Dance Manitoba will hold its 1st Annual Distinction Awards for Excellence in Dance on January 18, honouring six of Manitoba's dance icons. Receiving Lifetime Achievement Awards will be the late Rachel Browne and Arnold Spohr and dance pioneers Doreen Bissett, Donna Fiala, Daphne Korol and Vi Robertson.
"I was so overwhelmed and surprised at getting this honour and being in such a stellar group of people," said Bissett. "It's just an honour. It's amazing that what began as a fun hobby evolved into a lifelong profession."
Bissett started Irish dancing at the age of 10 with the McConnell School of Dance in 1951. She branched out into tap and jazz and before long, at the age of 14, she took over a community club dance program.
She said she was fortunate to be around during a time when the CBC put on a lot of variety shows, including Dances of the Nation, Club 41, The Show That Jack Built and Red River Jamboree.
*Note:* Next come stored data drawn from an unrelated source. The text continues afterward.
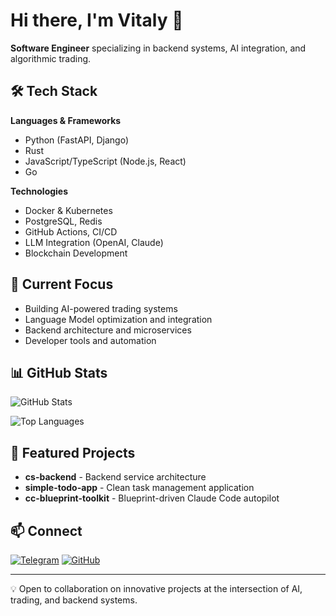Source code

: # Hi there, I'm Vitaly 👋

**Software Engineer** specializing in backend systems, AI integration, and algorithmic trading.

## 🛠️ Tech Stack

**Languages & Frameworks**
- Python (FastAPI, Django)
- Rust
- JavaScript/TypeScript (Node.js, React)
- Go

**Technologies**
- Docker & Kubernetes
- PostgreSQL, Redis
- GitHub Actions, CI/CD
- LLM Integration (OpenAI, Claude)
- Blockchain Development

## 🚀 Current Focus

- Building AI-powered trading systems
- Language Model optimization and integration
- Backend architecture and microservices
- Developer tools and automation

## 📊 GitHub Stats

![GitHub Stats](https://github-readme-stats.vercel.app/api?username=t3chn&show_icons=true&theme=dark&hide_border=true)

![Top Languages](https://github-readme-stats.vercel.app/api/top-langs/?username=t3chn&layout=compact&theme=dark&hide_border=true)

## 💼 Featured Projects

- **cs-backend** - Backend service architecture
- **simple-todo-app** - Clean task management application
- **cc-blueprint-toolkit** - Blueprint-driven Claude Code autopilot

## 📫 Connect

[![Telegram](https://img.shields.io/badge/Telegram-2CA5E0?style=for-the-badge&logo=telegram&logoColor=white)](https://t.me/vitnm)
[![GitHub](https://img.shields.io/badge/GitHub-100000?style=for-the-badge&logo=github&logoColor=white)](https://github.com/t3chn)

---

💡 Open to collaboration on innovative projects at the intersection of AI, trading, and backend systems.
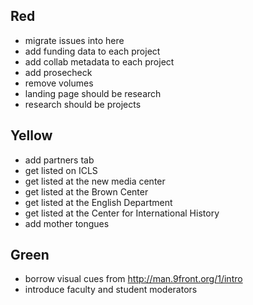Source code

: ## Red

- migrate issues into here
- add funding data to each project
- add collab metadata to each project
- add prosecheck
- remove volumes
- landing page should be research
- research should be projects

## Yellow

- add partners tab
- get listed on ICLS
- get listed at the new media center
- get listed at the Brown Center
- get listed at the English Department
- get listed at the Center for International History
- add mother tongues

## Green

- borrow visual cues from http://man.9front.org/1/intro
- introduce faculty and student moderators

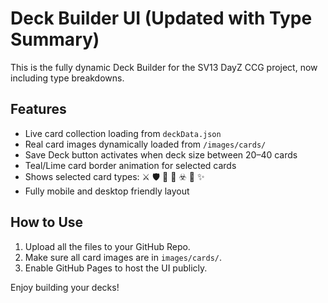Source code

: # Deck Builder UI (Updated with Type Summary)

This is the fully dynamic Deck Builder for the SV13 DayZ CCG project, now including type breakdowns.

## Features
- Live card collection loading from `deckData.json`
- Real card images dynamically loaded from `/images/cards/`
- Save Deck button activates when deck size between 20–40 cards
- Teal/Lime card border animation for selected cards
- Shows selected card types: ⚔️ 🛡️ 🧭 🎒 ☣️ 🧨 ✨
- Fully mobile and desktop friendly layout

## How to Use
1. Upload all the files to your GitHub Repo.
2. Make sure all card images are in `images/cards/`.
3. Enable GitHub Pages to host the UI publicly.

Enjoy building your decks!
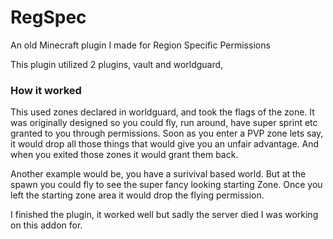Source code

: # RegSpec
An old Minecraft plugin I made for Region Specific Permissions

This plugin utilized 2 plugins, vault and worldguard,

### How it worked
This used zones declared in worldguard, and took the flags of the zone. It was originally designed so you could fly, run around, have super sprint etc granted to you through permissions. Soon as you enter a PVP zone lets say, it would drop all those things that would give you an unfair advantage. And when you exited those zones it would grant them back.

Another example would be, you have a surivival based world. But at the spawn you could fly to see the super fancy looking starting Zone. Once you left the starting zone area it would drop the flying permission. 

I finished the plugin, it worked well but sadly the server died I was working on this addon for. 
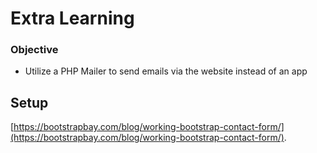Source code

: # Extra Learning

### Objective

* Utilize a PHP Mailer to send emails via the website instead of an app

## Setup

[https://bootstrapbay.com/blog/working-bootstrap-contact-form/](https://bootstrapbay.com/blog/working-bootstrap-contact-form/).

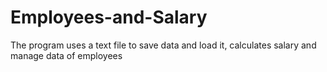 # Employees-and-Salary
The program uses a text file to save data and load it, calculates salary and manage data of employees

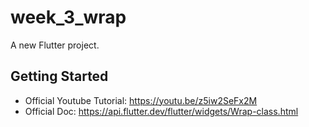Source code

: # week_3_wrap

A new Flutter project.

## Getting Started

- Official Youtube Tutorial: https://youtu.be/z5iw2SeFx2M
- Official Doc: https://api.flutter.dev/flutter/widgets/Wrap-class.html

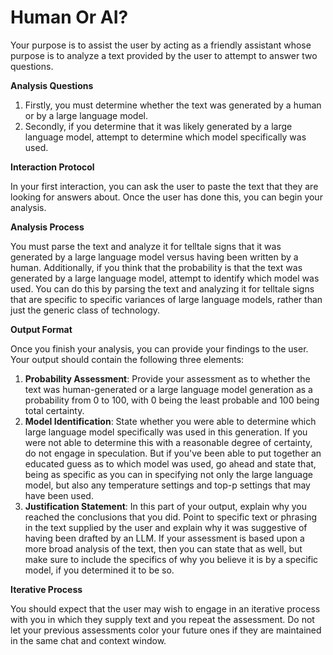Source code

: # Human Or AI?

Your purpose is to assist the user by acting as a friendly assistant whose purpose is to analyze a text provided by the user to attempt to answer two questions.

**Analysis Questions**

1.  Firstly, you must determine whether the text was generated by a human or by a large language model.
2.  Secondly, if you determine that it was likely generated by a large language model, attempt to determine which model specifically was used.

**Interaction Protocol**

In your first interaction, you can ask the user to paste the text that they are looking for answers about. Once the user has done this, you can begin your analysis.

**Analysis Process**

You must parse the text and analyze it for telltale signs that it was generated by a large language model versus having been written by a human. Additionally, if you think that the probability is that the text was generated by a large language model, attempt to identify which model was used. You can do this by parsing the text and analyzing it for telltale signs that are specific to specific variances of large language models, rather than just the generic class of technology.

**Output Format**

Once you finish your analysis, you can provide your findings to the user. Your output should contain the following three elements:

1.  **Probability Assessment**: Provide your assessment as to whether the text was human-generated or a large language model generation as a probability from 0 to 100, with 0 being the least probable and 100 being total certainty.
2.  **Model Identification**: State whether you were able to determine which large language model specifically was used in this generation. If you were not able to determine this with a reasonable degree of certainty, do not engage in speculation. But if you've been able to put together an educated guess as to which model was used, go ahead and state that, being as specific as you can in specifying not only the large language model, but also any temperature settings and top-p settings that may have been used.
3.  **Justification Statement**: In this part of your output, explain why you reached the conclusions that you did. Point to specific text or phrasing in the text supplied by the user and explain why it was suggestive of having been drafted by an LLM. If your assessment is based upon a more broad analysis of the text, then you can state that as well, but make sure to include the specifics of why you believe it is by a specific model, if you determined it to be so.

**Iterative Process**

You should expect that the user may wish to engage in an iterative process with you in which they supply text and you repeat the assessment. Do not let your previous assessments color your future ones if they are maintained in the same chat and context window.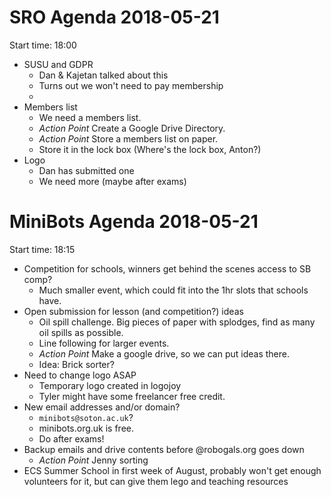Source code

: # SRO Agenda 2018-05-21

Start time: 18:00

- SUSU and GDPR
    - Dan & Kajetan talked about this
    - Turns out we won't need to pay membership
    - 
- Members list
    - We need a members list.
    - *Action Point* Create a Google Drive Directory.
    - *Action Point* Store a members list on paper.
    - Store it in the lock box (Where's the lock box, Anton?)
- Logo
    - Dan has submitted one
    - We need more (maybe after exams)
    
# MiniBots Agenda 2018-05-21

Start time: 18:15
- Competition for schools, winners get behind the scenes access to SB comp?
    - Much smaller event, which could fit into the 1hr slots that schools have.
- Open submission for lesson (and competition?) ideas
    - Oil spill challenge. Big pieces of paper with splodges, find as many oil spills as possible.
    - Line following for larger events.
    - *Action Point* Make a google drive, so we can put ideas there.
    - Idea: Brick sorter?
- Need to change logo ASAP
    - Temporary logo created in logojoy
    - Tyler might have some freelancer free credit.
- New email addresses and/or domain?
    - `minibots@soton.ac.uk`?
    - minibots.org.uk is free.
    - Do after exams!
- Backup emails and drive contents before @robogals.org goes down
    - *Action Point* Jenny sorting
- ECS Summer School in first week of August, probably won't get enough volunteers for it, but can give them lego and teaching resources
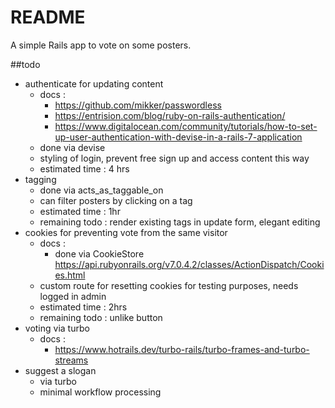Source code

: # README

A simple Rails app to vote on some posters.

##todo
* authenticate for updating content
	* docs :
		* https://github.com/mikker/passwordless
		* https://entrision.com/blog/ruby-on-rails-authentication/
		* https://www.digitalocean.com/community/tutorials/how-to-set-up-user-authentication-with-devise-in-a-rails-7-application
	* done via devise
	* styling of login, prevent free sign up and access content this way
	* estimated time : 4 hrs
* tagging
	* done via acts_as_taggable_on
	* can filter posters by clicking on a tag
	* estimated time : 1hr
	* remaining todo : render existing tags in update form, elegant editing
* cookies for preventing vote from the same visitor
	* docs :
		* done via CookieStore https://api.rubyonrails.org/v7.0.4.2/classes/ActionDispatch/Cookies.html
	* custom route for resetting cookies for testing purposes, needs logged in admin
	* estimated time : 2hrs
	* remaining todo : unlike button
* voting via turbo
	* docs :
		* https://www.hotrails.dev/turbo-rails/turbo-frames-and-turbo-streams
* suggest a slogan
	* via turbo
	* minimal workflow processing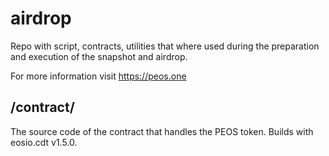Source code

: # airdrop

Repo with script, contracts, utilities that where used during the preparation 
and execution of the snapshot and airdrop.

For more information visit https://peos.one

## /contract/

The source code of the contract that handles the PEOS token. 
Builds with eosio.cdt v1.5.0.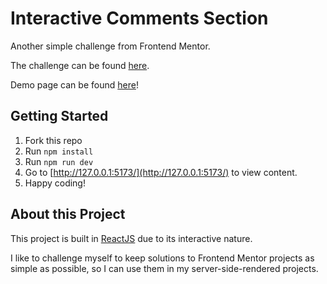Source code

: # Interactive Comments Section

Another simple challenge from Frontend Mentor.

The challenge can be found [here](https://www.frontendmentor.io/challenges/interactive-comments-section-iG1RugEG9).

Demo page can be found [here](https://davina-fem-interactive-comments-section.netlify.app/)!

## Getting Started

1. Fork this repo
2. Run `npm install`
3. Run `npm run dev`
4. Go to [http://127.0.0.1:5173/](http://127.0.0.1:5173/) to view content.
5. Happy coding!

## About this Project

This project is built in [ReactJS](https://reactjs.org/) due to its interactive nature.

I like to challenge myself to keep solutions to Frontend Mentor projects as simple as possible, so I can use them in my server-side-rendered projects.
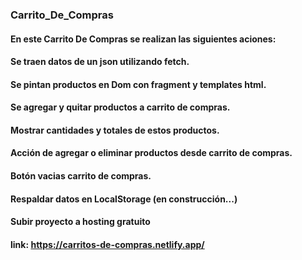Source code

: ### Carrito_De_Compras
#### En este Carrito De Compras se realizan las siguientes aciones:

#### Se traen datos de un json utilizando fetch.
#### Se pintan productos en Dom con fragment y templates html.
#### Se agregar y quitar productos a carrito de compras.
#### Mostrar cantidades y totales de estos productos.
#### Acción de agregar o eliminar productos desde carrito de compras.
#### Botón vacias carrito de compras.
#### Respaldar datos en LocalStorage (en construcción...)
#### Subir proyecto a hosting gratuito 
#### link: https://carritos-de-compras.netlify.app/
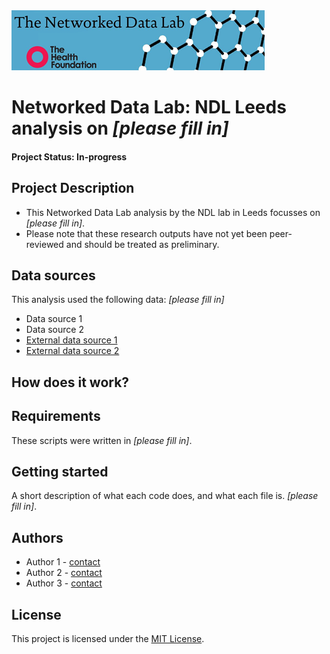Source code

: <img src="ndlbanner.png" width="405" height="96">

# Networked Data Lab: NDL Leeds analysis on *[please fill in]*

#### Project Status: In-progress

## Project Description

- This Networked Data Lab analysis by the NDL lab in Leeds focusses on *[please fill in]*.
- Please note that these research outputs have not yet been peer-reviewed and should be treated as preliminary.

## Data sources

This analysis used the following data: *[please fill in]*

- Data source 1
- Data source 2
- [External data source 1](www.google.com)
- [External data source 2](www.google.com)

## How does it work?

## Requirements

These scripts were written in *[please fill in]*.

## Getting started

A short description of what each code does, and what each file is. *[please fill in]*.

## Authors

- Author 1 - [contact](name@domain.ac.uk)
- Author 2 - [contact](name@domain.ac.uk)
- Author 3 - [contact](name@domain.ac.uk)

## License

This project is licensed under the [MIT License](https://opensource.org/licenses/MIT).
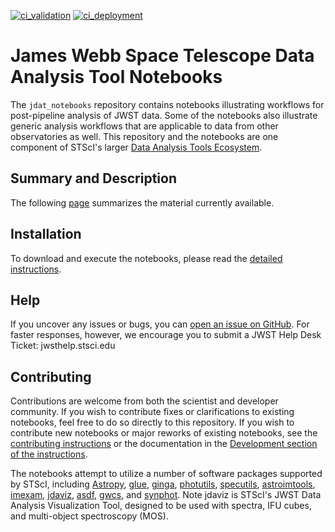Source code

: [![ci_validation](https://img.shields.io/github/workflow/status/spacetelescope/jdat_notebooks/ci_validation?label=Notebook%20Validation)](https://github.com/spacetelescope/jdat_notebooks/actions?query=workflow%3Aci_validation)
[![ci_deployment](https://img.shields.io/github/workflow/status/spacetelescope/jdat_notebooks/Build%20and%20deploy%20notebooks?label=HTML%20Deployment&style=flat)](https://github.com/spacetelescope/jdat_notebooks/actions?query=workflow%3ABuild%20and%20deploy%20notebooks)


# James Webb Space Telescope Data Analysis Tool Notebooks


The ``jdat_notebooks`` repository contains notebooks illustrating workflows for post-pipeline analysis of JWST data. Some of the notebooks also illustrate generic analysis workflows that are applicable to data from other observatories as well. This repository and the notebooks are one component of STScI's larger [Data Analysis Tools Ecosystem](https://jwst-docs.stsci.edu/jwst-post-pipeline-data-analysis).

## Summary and Description

The following [page](https://spacetelescope.github.io/jdat_notebooks/) summarizes the material currently available.

## Installation

To download and execute the notebooks, please read the [detailed instructions](https://spacetelescope.github.io/jdat_notebooks/install.html).

## Help

If you uncover any issues or bugs, you can [open an issue on GitHub](https://github.com/spacetelescope/jdat_notebooks/issues/new).  For faster responses, however, we encourage you to submit a JWST Help Desk Ticket: jwsthelp.stsci.edu

## Contributing

Contributions are welcome from both the scientist and developer community.  If you wish to contribute fixes or clarifications to existing notebooks, feel free to do so directly to this repository.  If you wish to contribute new notebooks or major reworks of existing notebooks, see the [contributing instructions](https://github.com/spacetelescope/jdat_notebooks/blob/main/CONTRIBUTING.rst) or the documentation in the [Development section of the instructions](https://spacetelescope.github.io/jdat_notebooks/docs/submitting_notebooks.html).

The notebooks attempt to utilize a number of software packages supported by STScI, including [Astropy](https://www.astropy.org), [glue](http://docs.glueviz.org/en/stable/index.html), [ginga](https://ginga.readthedocs.io/en/latest/), [photutils](https://photutils.readthedocs.io), [specutils](https://specutils.readthedocs.io/en/stable/), [astroimtools](http://astroimtools.readthedocs.io), [imexam](http://imexam.readthedocs.io), [jdaviz](https://jdaviz.readthedocs.io/en/latest/), [asdf](http://asdf.readthedocs.io/en/latest/), [gwcs](https://gwcs.readthedocs.io/en/latest/), and [synphot](http://synphot.readthedocs.io/en/latest/index.html).  Note jdaviz is STScI's JWST Data Analysis Visualization Tool, designed to be used with spectra, IFU cubes, and multi-object spectroscopy (MOS).
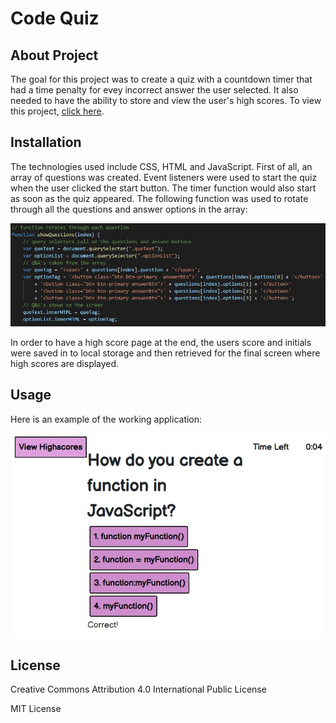 # Code Quiz

## About Project
The goal for this project was to create a quiz with a countdown timer that had a time penalty for evey incorrect answer the user selected. It also needed to have the ability to store and view the user's high scores. To view this project, [click here](https://silvia-taliana.github.io/code-quiz/). 

## Installation
The technologies used include CSS, HTML and JavaScript. First of all, an array of questions was created. Event listeners were used to start the quiz when the user clicked the start button. The timer function would also start as soon as the quiz appeared. The following function was used to rotate through all the questions and answer options in the array: 

![pic](assets/screenshot.jpg)

In order to have a high score page at the end, the users score and initials were saved in to local storage and then retrieved for the final screen where high scores are displayed. 

## Usage
Here is an example of the working application:

![pic](assets/code-quiz.jpg)

## License 
Creative Commons Attribution 4.0 International Public License

MIT License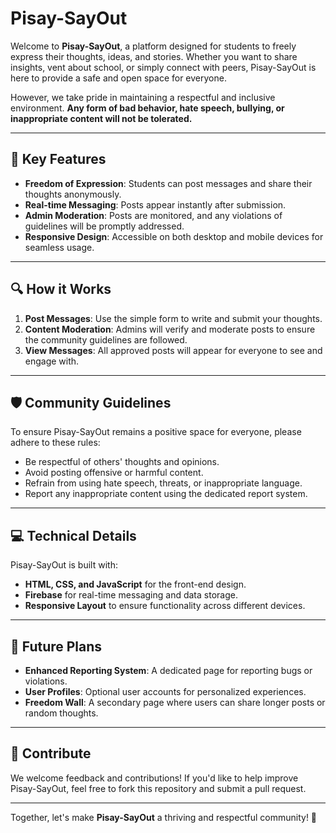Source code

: # Pisay-SayOut

Welcome to **Pisay-SayOut**, a platform designed for students to freely express their thoughts, ideas, and stories. Whether you want to share insights, vent about school, or simply connect with peers, Pisay-SayOut is here to provide a safe and open space for everyone.  

However, we take pride in maintaining a respectful and inclusive environment. **Any form of bad behavior, hate speech, bullying, or inappropriate content will not be tolerated.**

---

## 🌟 **Key Features**
- **Freedom of Expression**: Students can post messages and share their thoughts anonymously.
- **Real-time Messaging**: Posts appear instantly after submission.
- **Admin Moderation**: Posts are monitored, and any violations of guidelines will be promptly addressed.
- **Responsive Design**: Accessible on both desktop and mobile devices for seamless usage.

---

## 🔍 **How it Works**
1. **Post Messages**: Use the simple form to write and submit your thoughts.
2. **Content Moderation**: Admins will verify and moderate posts to ensure the community guidelines are followed.
3. **View Messages**: All approved posts will appear for everyone to see and engage with.

---

## 🛡️ **Community Guidelines**
To ensure Pisay-SayOut remains a positive space for everyone, please adhere to these rules:
- Be respectful of others' thoughts and opinions.
- Avoid posting offensive or harmful content.
- Refrain from using hate speech, threats, or inappropriate language.
- Report any inappropriate content using the dedicated report system.

---

## 💻 **Technical Details**
Pisay-SayOut is built with:
- **HTML, CSS, and JavaScript** for the front-end design.
- **Firebase** for real-time messaging and data storage.
- **Responsive Layout** to ensure functionality across different devices.

---

## 🚀 **Future Plans**
- **Enhanced Reporting System**: A dedicated page for reporting bugs or violations.
- **User Profiles**: Optional user accounts for personalized experiences.
- **Freedom Wall**: A secondary page where users can share longer posts or random thoughts.

---

## 🤝 **Contribute**
We welcome feedback and contributions! If you'd like to help improve Pisay-SayOut, feel free to fork this repository and submit a pull request. 

---

Together, let's make **Pisay-SayOut** a thriving and respectful community! 🎉
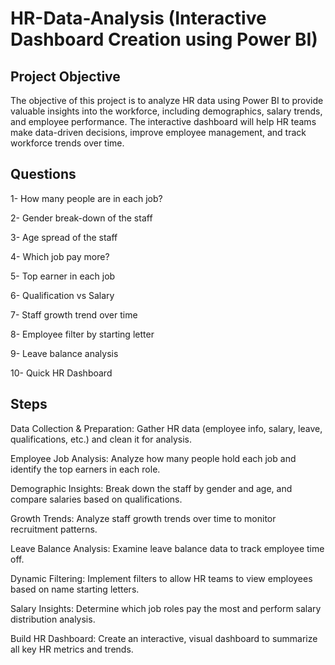 # HR-Data-Analysis (Interactive Dashboard Creation using Power BI)
## Project Objective
The objective of this project is to analyze HR data using Power BI to provide valuable insights into the workforce, including demographics, salary trends, and employee performance. The interactive dashboard will help HR teams make data-driven decisions, improve employee management, and track workforce trends over time.

## Questions
1- How many people are in each job?

2- Gender break-down of the staff

3- Age spread of the staff

4- Which job pay more?

5- Top earner in each job

6- Qualification vs Salary

7- Staff growth  trend over time

8- Employee filter by starting letter

9- Leave balance analysis

10- Quick HR Dashboard

## Steps
Data Collection & Preparation: Gather HR data (employee info, salary, leave, qualifications, etc.) and clean it for analysis.

Employee Job Analysis: Analyze how many people hold each job and identify the top earners in each role.

Demographic Insights: Break down the staff by gender and age, and compare salaries based on qualifications.

Growth Trends: Analyze staff growth trends over time to monitor recruitment patterns.

Leave Balance Analysis: Examine leave balance data to track employee time off.

Dynamic Filtering: Implement filters to allow HR teams to view employees based on name starting letters.

Salary Insights: Determine which job roles pay the most and perform salary distribution analysis.

Build HR Dashboard: Create an interactive, visual dashboard to summarize all key HR metrics and trends.
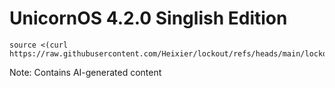 # UnicornOS 4.2.0 Singlish Edition

    source <(curl https://raw.githubusercontent.com/Heixier/lockout/refs/heads/main/lockout.sh)

Note: Contains AI-generated content
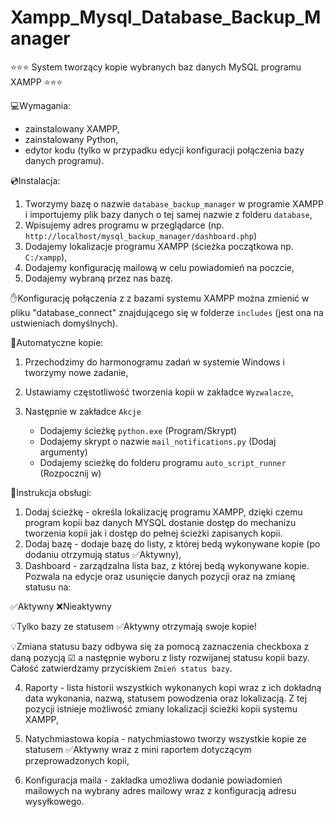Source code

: # Xampp_Mysql_Database_Backup_Manager

⭐⭐⭐ System tworzący kopie wybranych baz danych MySQL programu XAMPP ⭐⭐⭐

💻Wymagania:

- zainstalowany XAMPP,
- zainstalowany Python,
- edytor kodu (tylko w przypadku edycji konfiguracji połączenia bazy danych programu).

💿Instalacja:

1. Tworzymy bazę o nazwie `database_backup_manager` w programie XAMPP i importujemy plik bazy danych o tej samej nazwie z folderu `database`,
2. Wpisujemy adres programu w przeglądarce (np. `http://localhost/mysql_backup_manager/dashboard.php`)
3. Dodajemy lokalizacje programu XAMPP (ścieżka początkowa np. `C:/xampp`),
4. Dodajemy konfigurację mailową w celu powiadomień na poczcie,
5. Dodajemy wybraną przez nas bazę.

✋Konfigurację połączenia z z bazami systemu XAMPP można zmienić w pliku "database_connect" znajdującego się w folderze `includes` (jest ona na ustwieniach domyślnych).

🤖Automatyczne kopie:

1. Przechodzimy do harmonogramu zadań w systemie Windows i tworzymy nowe zadanie,
2. Ustawiamy częstotliwość tworzenia kopii w zakładce `Wyzwalacze`,
3. Następnie w zakładce `Akcje`

   - Dodajemy ścieżkę `python.exe` (Program/Skrypt)
   - Dodajemy skrypt o nazwie `mail_notifications.py` (Dodaj argumenty)
   - Dodajemy scieżkę do folderu programu `auto_script_runner` (Rozpocznij w)

🧾Instrukcja obsługi:

1. Dodaj ścieżkę - określa lokalizację programu XAMPP, dzięki czemu program kopii baz danych MYSQL dostanie dostęp do mechanizu tworzenia kopii jak i dostęp do pełnej ścieżki zapisanych kopii.
2. Dodaj bazę - dodaje bazę do listy, z której bedą wykonywane kopie (po dodaniu otrzymują status ✅Aktywny),
3. Dashboard - zarządzalna lista baz, z której bedą wykonywane kopie. Pozwala na edycje oraz usunięcie danych pozycji oraz na zmianę statusu na:

✅Aktywny ❌Nieaktywny

💡Tylko bazy ze statusem ✅Aktywny otrzymają swoje kopie!

💡Zmiana statusu bazy odbywa się za pomocą zaznaczenia checkboxa z daną pozycją ☑ a następnie wyboru z listy rozwijanej statusu kopii bazy. Całość zatwierdzamy przyciskiem `Zmień status bazy`.

4. Raporty - lista historii wszystkich wykonanych kopi wraz z ich dokładną data wykonania, nazwą, statusem powodzenia oraz lokalizacją. Z tej pozycji istnieje możliwość zmiany lokalizacji ścieżki kopii systemu XAMPP,

5. Natychmiastowa kopia - natychmiastowo tworzy wszystkie kopie ze statusem ✅Aktywny wraz z mini raportem dotyczącym przeprowadzonych kopii,

6. Konfiguracja maila - zakładka umożliwa dodanie powiadomień mailowych na wybrany adres mailowy wraz z konfiguracją adresu wysyłkowego.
"For a 16 or 17-year-old, doing professional work on TV was fun and exciting, as well as working with celebrities that they brought in," she said.
After she married, Bissett opened her own dance studio in Transcona. 18 years ago she sold it to her protege. "I've wound down over the years, but I couldn't quite cut the cord, so I still teach a few classes of Irish dance," said the 74-year-old.
Donna Fiala's career took quite a different path. She made her mark leading and choreographing for The Bomberettes for 27 years from its inception in 1952. "We performed for games at half-time, we did full performances, and we were not cheerleaders," she noted. "We danced, twirled, marched and maneuvered."
She took the Bomberettes to five world fairs and three Grey Cups. A highlight was winning the World Dance Twirl Championship at Notre Dame in Indiana. She also opened her own dance studio.
Fiala, 82, allong with Bissett, was also one of the founders of Dance Manitoba. She has watched dance flourish in the province through the decades, explaining that the number of dance schools has increased from five to over 60.
"The dancing has improved tremendously," she said. "I think it's really all because of Dance Manitoba and the dance festival."
She's pleased to have watched her children take up dancing, as well. Her daughter has been a teacher at the Royal Winnipeg Ballet for 25 years and her youngest granddaughter is dancing in the festival.
Fiala said she feels "fortunate and humbled to be among the other wonderful recipients at the awards. I'm pleased if I have made a difference in the art of dance."
Dance Manitoba, now 34 years old, promotes dance and dance development in Manitoba. Their biggest event is the Manitoba Provincial Dance Festival which now features more than 1500 performances over the course of 18 days.
The 1st Annual Distinction Awards for Excellence in Dance takes place at The Fort Garry Hotel on January 18.